Donald Horne, The Lucky Country – Australia in the Sixties, Angus and Robertson, 1965 (first published in 1964)
p. 194 ‘It is of interest that intellectuals – who almost universally oppose censorship of the kind of books that they themselves want to read – hardly ever deplore the censorship of ordinary people’s reading matter, and sometimes even support it.’
‘Although Australia is one of the most prosperous countries in the world it runs only fifteenth in percentage of G.N.P. spent on education.’
209 ‘in Australia, as a strong and publicly influential type of person. “intellectuals” do not exist…People who might be described as intellectuals are assuming enormous importance almost everywhere in the world except in Australia. It seems unlikely that such a situation will last in Australia.
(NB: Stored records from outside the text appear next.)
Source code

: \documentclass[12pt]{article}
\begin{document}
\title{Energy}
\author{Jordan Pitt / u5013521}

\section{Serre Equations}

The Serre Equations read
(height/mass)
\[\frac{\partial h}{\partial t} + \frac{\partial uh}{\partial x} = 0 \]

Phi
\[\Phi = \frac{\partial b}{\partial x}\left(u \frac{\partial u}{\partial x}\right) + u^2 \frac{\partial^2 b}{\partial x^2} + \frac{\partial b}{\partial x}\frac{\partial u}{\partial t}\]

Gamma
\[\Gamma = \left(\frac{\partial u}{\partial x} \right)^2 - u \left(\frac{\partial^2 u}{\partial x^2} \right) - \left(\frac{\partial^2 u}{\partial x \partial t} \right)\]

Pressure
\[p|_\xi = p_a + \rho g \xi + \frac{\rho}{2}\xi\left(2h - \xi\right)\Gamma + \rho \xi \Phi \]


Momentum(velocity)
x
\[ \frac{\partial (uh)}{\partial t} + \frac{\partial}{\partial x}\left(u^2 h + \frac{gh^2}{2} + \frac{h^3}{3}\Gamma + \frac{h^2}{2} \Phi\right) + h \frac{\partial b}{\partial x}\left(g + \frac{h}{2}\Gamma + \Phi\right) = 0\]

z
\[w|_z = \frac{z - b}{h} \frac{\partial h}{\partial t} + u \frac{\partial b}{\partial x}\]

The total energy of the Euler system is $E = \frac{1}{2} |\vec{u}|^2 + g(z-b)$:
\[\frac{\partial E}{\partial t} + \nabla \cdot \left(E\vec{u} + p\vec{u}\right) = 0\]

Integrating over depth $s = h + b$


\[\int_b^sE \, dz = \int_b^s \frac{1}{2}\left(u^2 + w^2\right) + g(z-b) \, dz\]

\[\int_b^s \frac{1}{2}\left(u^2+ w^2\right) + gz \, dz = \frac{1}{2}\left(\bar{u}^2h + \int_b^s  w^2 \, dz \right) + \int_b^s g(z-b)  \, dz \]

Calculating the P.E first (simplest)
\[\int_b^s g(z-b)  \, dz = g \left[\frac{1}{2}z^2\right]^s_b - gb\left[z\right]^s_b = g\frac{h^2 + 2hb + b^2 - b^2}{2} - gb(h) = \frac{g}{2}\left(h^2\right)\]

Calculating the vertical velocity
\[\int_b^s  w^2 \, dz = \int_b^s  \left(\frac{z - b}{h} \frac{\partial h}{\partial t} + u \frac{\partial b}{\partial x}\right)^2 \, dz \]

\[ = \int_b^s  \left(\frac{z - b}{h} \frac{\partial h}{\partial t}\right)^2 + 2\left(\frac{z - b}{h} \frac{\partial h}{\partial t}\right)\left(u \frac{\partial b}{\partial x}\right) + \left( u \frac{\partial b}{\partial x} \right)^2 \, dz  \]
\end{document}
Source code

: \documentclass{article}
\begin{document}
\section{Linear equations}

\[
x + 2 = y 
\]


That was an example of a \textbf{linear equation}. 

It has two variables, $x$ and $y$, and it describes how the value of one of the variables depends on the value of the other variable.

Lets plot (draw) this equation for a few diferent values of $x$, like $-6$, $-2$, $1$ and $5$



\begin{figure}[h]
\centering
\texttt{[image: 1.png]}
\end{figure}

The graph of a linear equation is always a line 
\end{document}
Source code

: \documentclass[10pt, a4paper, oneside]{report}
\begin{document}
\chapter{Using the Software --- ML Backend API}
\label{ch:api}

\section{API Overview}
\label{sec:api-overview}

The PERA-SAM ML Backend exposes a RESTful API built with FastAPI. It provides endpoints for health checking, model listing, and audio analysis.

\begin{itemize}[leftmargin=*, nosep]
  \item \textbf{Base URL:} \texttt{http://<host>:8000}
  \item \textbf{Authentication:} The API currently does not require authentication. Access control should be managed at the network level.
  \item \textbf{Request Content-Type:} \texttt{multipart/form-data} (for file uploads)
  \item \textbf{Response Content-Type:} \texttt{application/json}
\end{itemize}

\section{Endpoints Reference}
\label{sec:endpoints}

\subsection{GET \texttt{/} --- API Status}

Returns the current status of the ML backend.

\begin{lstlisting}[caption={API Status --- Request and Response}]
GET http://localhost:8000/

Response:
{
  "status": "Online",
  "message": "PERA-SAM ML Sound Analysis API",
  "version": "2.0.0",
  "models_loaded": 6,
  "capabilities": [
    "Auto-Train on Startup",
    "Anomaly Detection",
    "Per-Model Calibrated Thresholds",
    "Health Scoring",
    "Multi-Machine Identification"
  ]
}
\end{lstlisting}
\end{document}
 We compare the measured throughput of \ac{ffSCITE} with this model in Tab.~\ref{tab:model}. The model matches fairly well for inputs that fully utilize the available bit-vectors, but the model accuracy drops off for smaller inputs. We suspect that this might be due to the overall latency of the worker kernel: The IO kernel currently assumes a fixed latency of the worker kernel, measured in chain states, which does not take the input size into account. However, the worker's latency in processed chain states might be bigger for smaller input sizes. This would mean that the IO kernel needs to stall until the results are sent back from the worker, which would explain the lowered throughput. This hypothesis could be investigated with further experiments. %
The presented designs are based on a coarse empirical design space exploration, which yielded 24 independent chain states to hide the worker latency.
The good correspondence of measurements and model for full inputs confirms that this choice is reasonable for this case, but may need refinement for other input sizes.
In fact it is now changing.’
210 Horne wrote of ‘creative intelligences’ with ‘new visions’ who have been frustrated in a society whose structure does not allow for the concept of originality’
Horne wrote that where Australia has been weak in matters of intellect has been in a lack of serious consideration of human destiny and in prolonged consideration of the Australian condition.
213 ‘What is lacking among Australians is a real feel for the history of the human race, and a sense of belonging to a long-lasting intellectual community that reaches its great moments when it seeks out in wonder towards the mysteries of its environment, that has concerned itself with more momentous problems than the nature of Australia but whose present members could well take this question up in the light of the history of human knowledge.’
‘it is Australians’ failure to understand the tragic (or the comic) in life that may place them at a disadvantage in a world in which happiness is largely still hard to achieve. It is as if a ‘cultured’ Australian rejects the Australian concept of happiness because it is not in the culture he has ‘learned’; at the same time he is still sufficiently a ‘happy’ Australian not to absorb the reality of horror and tragedy in the culture he has ‘learned’. He is declasse, unable to talk to other Australians of the culture he has ‘learned’ because he lacks a real feel for both it and his own society.’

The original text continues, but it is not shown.